I’ll try to update with pictures as the fermentation progresses. My writing group has been kicking around the idea of making perogies and sour cream, and I figure, why not go whole hog: homemade perogies, homemade sour cream, and home-fermented sauerkraut, sausages from Chef Meili (?) in Itaewon… oooh, and cabbage rolls!

And some pseudo-kvass or pseudo-sahti (rye beer, the latter more of a Finnish thing, with juniper berries and branches in the mash) to wash it down? And one of the people in my writing group says his specialty is ginger cookies, which may not match the Eastern-European theme, but what the hell, right? Sounds like a party to me.

That means I’ll need to get on brewing a rye beer soonish. Hmmm. Sounds like something fun to do with that flaked rye I got a bunch of this past summer. Wish I had rye malt, but hey, I’ll live. It’s only a pseudo-kvass or pseudo-sahti, after all.

Now to think of a recipe, and research about cereal mashing… (I’ve never done it before).

UPDATE (13 Nov. 2010): First routine check of the sauerkraut. One of the bags had been leaking and was removed on 12 Nov.; as a result, the remaining bag was insufficient to weigh down all the cabbage. Removed the bag and replaced it with a large water bottle filled with brine. As a result, some cabbage got up through the barrier and I harvested some of it from the container.  Fried it up and it was pretty good, for 3-day old fermentation! (While my post was made early in the morning of 11 Nov. the fermentation started on the afternoon of the 10th.)

That said, there has got to be a better way to weigh down the cabbage and a better sort of barrier to use than what I’ve got. But in order to use such a thing, I need a different container, something that has a mouth as large as the widest point in its diameter. I’ll be hunting for such a thing on Monday during a trip into the city.

5 thoughts on “Kraut, Step 1

  1. Brad loves sauerkraut. I should try making it some time, too.

    Given that you are in the land of kimchi, aren’t there tons of cheap pickling presses that you could use instead of the jar/strainer combo?

  2. Pickling presses? Never seen such a thing before. Most Koreans I know just put their kimchi in a tupperware to ferment it. Used to use clay jars, I think. But they add hot pepper powder, so maybe it was an added anti-bacterial agent?

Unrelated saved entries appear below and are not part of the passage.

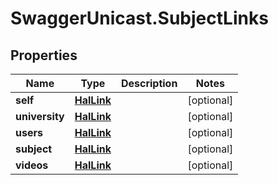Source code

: # SwaggerUnicast.SubjectLinks

## Properties

Name | Type | Description | Notes
------------ | ------------- | ------------- | -------------
**self** | [**HalLink**](HalLink.md) |  | [optional] 
**university** | [**HalLink**](HalLink.md) |  | [optional] 
**users** | [**HalLink**](HalLink.md) |  | [optional] 
**subject** | [**HalLink**](HalLink.md) |  | [optional] 
**videos** | [**HalLink**](HalLink.md) |  | [optional] 


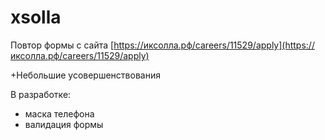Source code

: # xsolla
Повтор формы с сайта 
[https://иксолла.рф/careers/11529/apply](https://иксолла.рф/careers/11529/apply)

+Небольшие усовершенствования

В разработке:
- маска телефона
- валидация формы
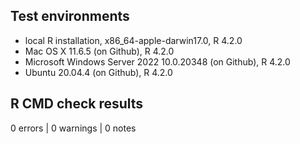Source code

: ## Test environments

* local R installation, x86_64-apple-darwin17.0, R 4.2.0
* Mac OS X 11.6.5 (on Github), R 4.2.0
* Microsoft Windows Server 2022 10.0.20348 (on Github), R 4.2.0
* Ubuntu 20.04.4 (on Github), R 4.2.0

## R CMD check results

0 errors | 0 warnings | 0 notes
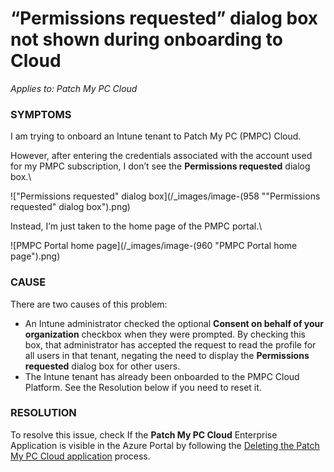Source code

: # “Permissions requested” dialog box not shown during onboarding to Cloud

_Applies to: Patch My PC Cloud_

### SYMPTOMS

I am trying to onboard an Intune tenant to Patch My PC (PMPC) Cloud.

However, after entering the credentials associated with the account used for my PMPC subscription, I don’t see the **Permissions requested** dialog box.\\

!["Permissions requested" dialog box](/_images/image-(958 "\"Permissions requested\" dialog box").png)

Instead, I’m just taken to the home page of the PMPC portal.\\

![PMPC Portal home page](/_images/image-(960 "PMPC Portal home page").png)

### CAUSE

There are two causes of this problem:

* An Intune administrator checked the optional **Consent on behalf of your organization** checkbox when they were prompted. By checking this box, that administrator has accepted the request to read the profile for all users in that tenant, negating the need to display the **Permissions requested** dialog box for other users.
* The Intune tenant has already been onboarded to the PMPC Cloud Platform. See the Resolution below if you need to reset it.

### RESOLUTION

To resolve this issue, check If the **Patch My PC Cloud** Enterprise Application is visible in the Azure Portal by following the [Deleting the Patch My PC Cloud application](../../cloud-administration/delete-the-patch-my-pc-cloud-enterprise-application.md) process.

    Oh, Miss Jiwaku says you use a rounded river stone to do it, traditionally. My problem is that I don’t have a giant clay jar (or a need for more than a few pounds of kraut at a time). But maybe if I can find a smaller jar and a stone that fits… good advice, thanks Tinatsu!

  3. Yeah, however widely available these are in Japan, I can’t find them here. I have seen some that look very sketchy on Japanese websites — they have a metal spring that would not work well with a long pickling period, since the acidity and the metal don’t play well. But the plastic clamping, cylindrical ones look perfect for small batches of sauerkraut. I’ll have to get one, next trip over to Japan, but for now, I’ll simply have to devise a better method than the one I’m using. (For the record, most of the kraut is being held down, and if I’d made the pieces a little bigger I think all of it would be held down. But it’s not perfect. I really, really just need a big crock with a neck as wide as the widest point of the jar itself. Then I could find a plate or (or make some kind of barrier) of the right size, fit it in easily, and leave it be. Ah well… I’ll figure it out.